At its peak in 2000, Enron had a market capitalization of approximately $70 billion; when it filed for bankruptcy on December 2, 2001, Enron employed approximately 29,000 staff and reported a prior year revenue figure of $101 billion. Enron would prove to be the first and most salacious of several accounting-related corporate failures of the early 2000s, and the scandals giving rise to the fall of Enron, Global Crossing, WorldCom, Tyco, and the like would ultimately lead to the passage of the Sarbanes-Oxley Act of 2002 and find an echo in the financial services-focused Dodd-Frank legislation passed after the Great Financial Crisis of 2008.
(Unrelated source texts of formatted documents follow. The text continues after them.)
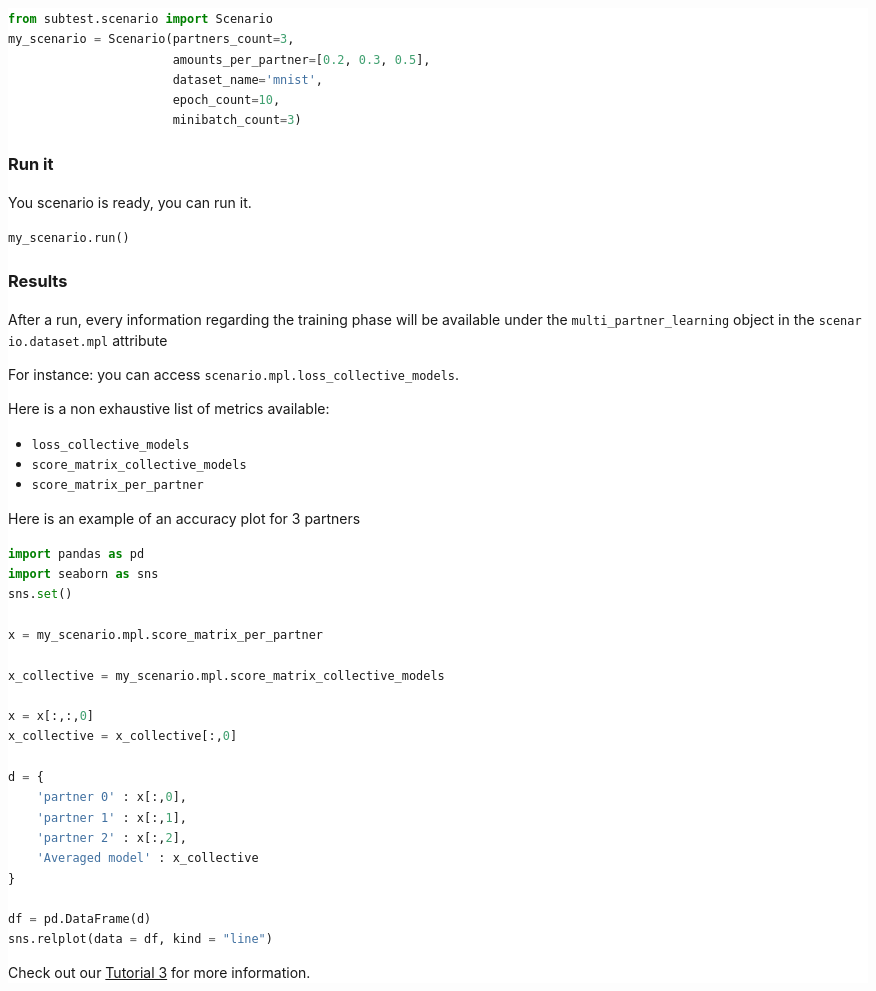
 ```python
from subtest.scenario import Scenario
my_scenario = Scenario(partners_count=3,
                       amounts_per_partner=[0.2, 0.3, 0.5],
                       dataset_name='mnist',
                       epoch_count=10,
                       minibatch_count=3)
```

### Run it

You scenario is ready, you can run it.

```python
my_scenario.run()
```

### Results

After a run, every information regarding the training phase will be available under the `multi_partner_learning` object in the `scenario.dataset.mpl` attribute

For instance: you can access `scenario.mpl.loss_collective_models`.

Here is a non exhaustive list of metrics available:

- `loss_collective_models`
- `score_matrix_collective_models`
- `score_matrix_per_partner`

Here is an example of an accuracy plot for 3 partners

```python
import pandas as pd
import seaborn as sns
sns.set()

x = my_scenario.mpl.score_matrix_per_partner

x_collective = my_scenario.mpl.score_matrix_collective_models

x = x[:,:,0]
x_collective = x_collective[:,0]

d = {
    'partner 0' : x[:,0],
    'partner 1' : x[:,1],
    'partner 2' : x[:,2],
    'Averaged model' : x_collective
}

df = pd.DataFrame(d)
sns.relplot(data = df, kind = "line")
```

Check out our [Tutorial 3](https://github.com/SubstraFoundation/distributed-learning-contributivity/blob/master/notebooks/examples/3_Exploring_results.ipynb) for more information.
I was fortunate (although it didn’t always feel so at the time) to have a front-row seat to the events immediately preceding Enron’s collapse. My then-employer was retained by Enron in late November 2001 in an attempt to resuscitate its fading hopes for a merger with its energy-sector competitor Dynegy, and as a mid-level restructuring banker, I found myself on one of Enron’s several corporate jets early in the morning on the day after Thanksgiving flying to Texas, with no idea of what the coming days might bring.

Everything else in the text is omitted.